Total amount you can rob = 1 + 3 = 4.
Example 2:
Input: nums = [2,7,9,3,1]
Output: 12
Explanation: Rob house 1 (money = 2), rob house 3 (money = 9) and rob house 5 (money = 1).
Total amount you can rob = 2 + 9 + 1 = 12.
Constraints:
- 1 <= nums.length <= 100
- 0 <= nums[i] <= 400
Solution
Recursion on this one feels a little more natural.
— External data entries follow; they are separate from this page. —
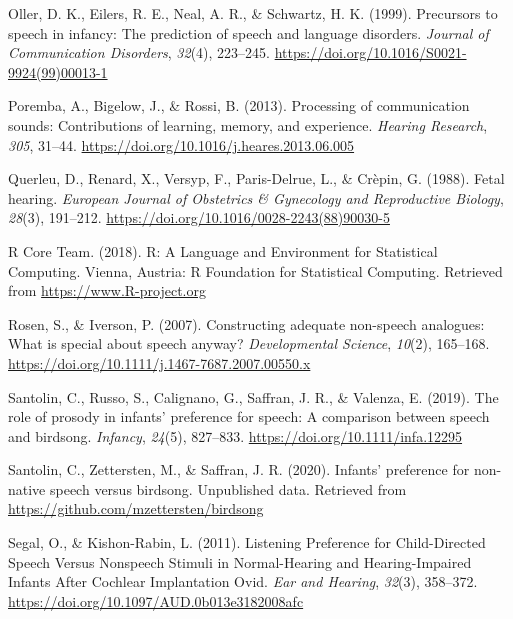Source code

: \documentclass[
  man]{apa6}
\begin{document}
\leavevmode\hypertarget{ref-oller_precursors_1999}{}%
Oller, D. K., Eilers, R. E., Neal, A. R., \& Schwartz, H. K. (1999). Precursors to speech in infancy: The prediction of speech and language disorders. \emph{Journal of Communication Disorders}, \emph{32}(4), 223--245. \url{https://doi.org/10.1016/S0021-9924(99)00013-1}

\leavevmode\hypertarget{ref-poremba_processing_2013}{}%
Poremba, A., Bigelow, J., \& Rossi, B. (2013). Processing of communication sounds: Contributions of learning, memory, and experience. \emph{Hearing Research}, \emph{305}, 31--44. \url{https://doi.org/10.1016/j.heares.2013.06.005}

\leavevmode\hypertarget{ref-querleu_fetal_1988}{}%
Querleu, D., Renard, X., Versyp, F., Paris-Delrue, L., \& Crèpin, G. (1988). Fetal hearing. \emph{European Journal of Obstetrics \& Gynecology and Reproductive Biology}, \emph{28}(3), 191--212. \url{https://doi.org/10.1016/0028-2243(88)90030-5}

\leavevmode\hypertarget{ref-r_core_team_r:_2018}{}%
R Core Team. (2018). R: A Language and Environment for Statistical Computing. Vienna, Austria: R Foundation for Statistical Computing. Retrieved from \url{https://www.R-project.org}

\leavevmode\hypertarget{ref-rosen_constructing_2007}{}%
Rosen, S., \& Iverson, P. (2007). Constructing adequate non-speech analogues: What is special about speech anyway? \emph{Developmental Science}, \emph{10}(2), 165--168. \url{https://doi.org/10.1111/j.1467-7687.2007.00550.x}

\leavevmode\hypertarget{ref-santolin_role_2019}{}%
Santolin, C., Russo, S., Calignano, G., Saffran, J. R., \& Valenza, E. (2019). The role of prosody in infants' preference for speech: A comparison between speech and birdsong. \emph{Infancy}, \emph{24}(5), 827--833. \url{https://doi.org/10.1111/infa.12295}

\leavevmode\hypertarget{ref-santolin_infants_2020}{}%
Santolin, C., Zettersten, M., \& Saffran, J. R. (2020). Infants' preference for non-native speech versus birdsong. Unpublished data. Retrieved from \url{https://github.com/mzettersten/birdsong}

\leavevmode\hypertarget{ref-segal_listening_2011}{}%
Segal, O., \& Kishon-Rabin, L. (2011). Listening Preference for Child-Directed Speech Versus Nonspeech Stimuli in Normal-Hearing and Hearing-Impaired Infants After Cochlear Implantation Ovid. \emph{Ear and Hearing}, \emph{32}(3), 358--372. \url{https://doi.org/10.1097/AUD.0b013e3182008afc}
\end{document}
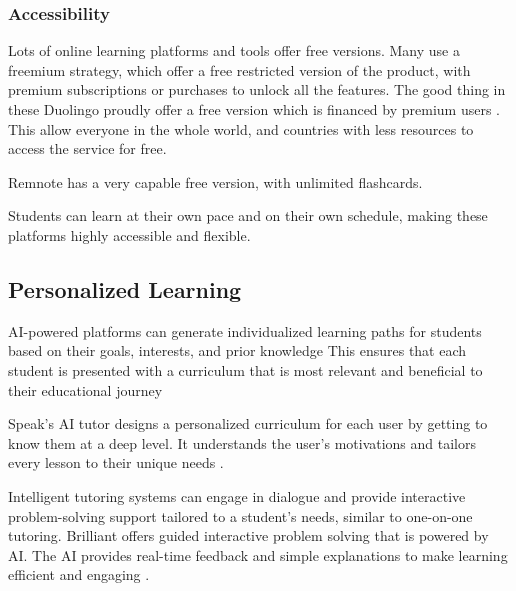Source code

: \documentclass{article}
\begin{document}
\subsubsection{Accessibility}
Lots of online learning platforms and tools offer free versions.
Many use a freemium strategy, which offer a free restricted version
of the product, with premium subscriptions or purchases to unlock
all the features. The good thing in these Duolingo proudly offer
a free version which is financed by premium users
\cite{make_learning_as_addictive_as_social_media}.
This allow everyone in the whole world, and countries
with less resources to access the service for free.

Remnote has a very capable free version, with unlimited flashcards.

Students can learn at their own pace and on their own schedule,
making these platforms highly accessible and flexible.

\subsection{Personalized Learning}

AI-powered platforms can generate individualized learning paths for
students based on their goals, interests, and prior knowledge
This ensures that each student is presented with a curriculum that is most relevant and beneficial to their educational journey

Speak's AI tutor designs a personalized curriculum for each user by getting to know them at a deep level. It understands the user's motivations and tailors every lesson to their unique needs \cite{https://www.speak.com/}.

Intelligent tutoring systems can engage in dialogue and provide interactive problem-solving support tailored to a student's needs, similar to one-on-one tutoring. Brilliant offers guided interactive problem solving that is powered by AI. The AI provides real-time feedback and simple explanations to make learning efficient and engaging \cite{https://brilliant.org/}.
\end{document}
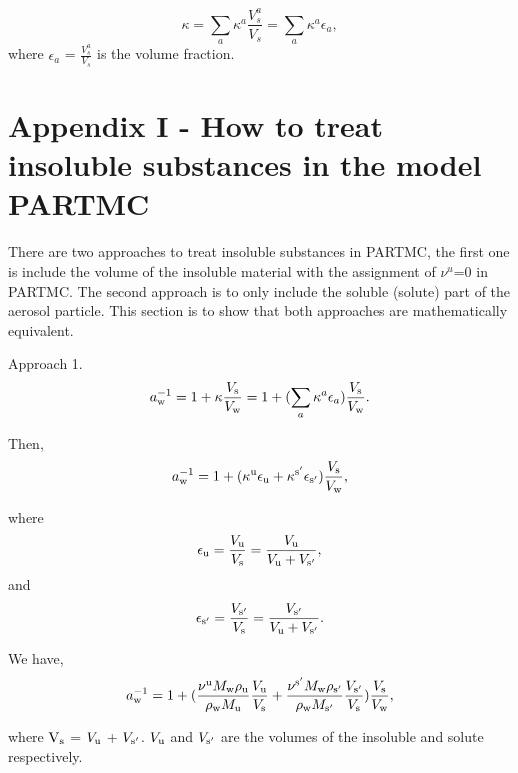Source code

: \documentclass[12pt]{article}
\begin{document}
\begin{equation}\label{eqn:31}
\kappa= \sum_{a} \kappa^{a} \frac {V_{s}^{a}}{V_{s}} = \sum_{a} \kappa^{a} \epsilon_{a},
\end{equation}
where $\epsilon_{a}$ = $ \frac{V_{s}^{a}}{V_{s}}$ is the volume fraction.


\section{Appendix I - How to treat insoluble substances in the model PARTMC}

There are two approaches to treat insoluble substances in PARTMC, the first one is include the volume of the insoluble material with the assignment of $\nu^{u}$=$0$ in PARTMC. The second approach is to only include the soluble (solute) part of the aerosol particle. This section is to show that both approaches are mathematically equivalent.
 
Approach 1. 
\begin{equation}\label{eqn:32}
a_{\rm w}^{-1}=1+\kappa \frac{V_{\rm s}}{V_{\rm w}}=1+ (\sum_{a} \kappa^{a} \epsilon_{a})\frac{V_{\rm s}}{V_{\rm w}}.
\end{equation}

Then,
\begin{equation}\label{eqn:33}
a_{\rm w}^{-1}=1+ (\kappa^{\rm u} \epsilon_{\rm u} +\kappa^{\rm s'} \epsilon_{\rm s'}) \frac{V_{\rm s}}{V_{\rm w}},
\end{equation}

where
\begin{equation}\label{eqn:34}
\epsilon_{\rm u}=\frac{V_{\rm u}}{V_{\rm s}}=\frac{V_{\rm u}}{V_{\rm u}+V_{\rm s'}},
\end{equation}
and
\begin{equation}\label{eqn:35}
\epsilon_{\rm s'}=\frac{V_{\rm s'}}{V_{\rm s}}=\frac{V_{\rm s'}}{V_{\rm u}+V_{\rm s'}}.
\end{equation}

We have,
\begin{equation}\label{eqn:36}
a_{\rm w}^{-1}=1+ (  \frac{\nu^{\rm u} M_{\rm w} \rho_{\rm u}}{\rho_{\rm w}M_{\rm u}} 
\frac{V_{\rm u}}{V_{\rm s}} +
\frac{\nu^{\rm s'} M_{\rm w} \rho_{\rm s'}}{\rho_{\rm w} M_{\rm s'}}    
\frac{V_{\rm s'}}{V_{\rm s}})
\frac{V_{\rm s}}{V_{\rm w}},
\end{equation}

where $\rm V_{\rm s}$ = $ V_{\rm u}$ + $V_{\rm s'}$. $V_{\rm u}$ and $V_{\rm s'}$ are the volumes of the insoluble and solute respectively.
\end{document}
First draft, without memoization.
class Solution {
public int rob(int[] nums) {
return rob(nums, nums.length - 1);
}
public int rob(int[] nums, int n) {
if (n < 0) {
// we're past the start of the array
return 0;
}
var yes = nums[n] + rob(nums, n - 2);
var no = rob(nums, n - 1);
return Math.max(yes, no);
}
}
Adding memoization:
class Solution {
public int rob(int[] nums) {
var m = new int[nums.length];
for (var i = 0; i < m.length; i++) {
// sentinel value
m[i] = -1;
}
return rob(nums, nums.length - 1, m);
}
public int rob(int[] nums, int n, int[] m) {
if (n < 0) {
// we're past the start of the array
return 0;
}
if (m[n] != -1) {
return m[n];
}
var yes = nums[n] + rob(nums, n - 2, m);
var no = rob(nums, n - 1, m);
var max = Math.max(yes, no);
m[n] = max;
return max;
}
}
A comment brought me to this solution. It seems to be a common pattern with most of the problems I’ve seen today. I don’t quite understand how to come to these solutions myself, though.
class Solution {
public int rob(int[] nums) {
var p1 = 0;
var p2 = 0;
for (var i : nums) {
var tmp = p1;
p1 = Math.max(i + p2, p1);
p2 = tmp;
}
return p1;
}
}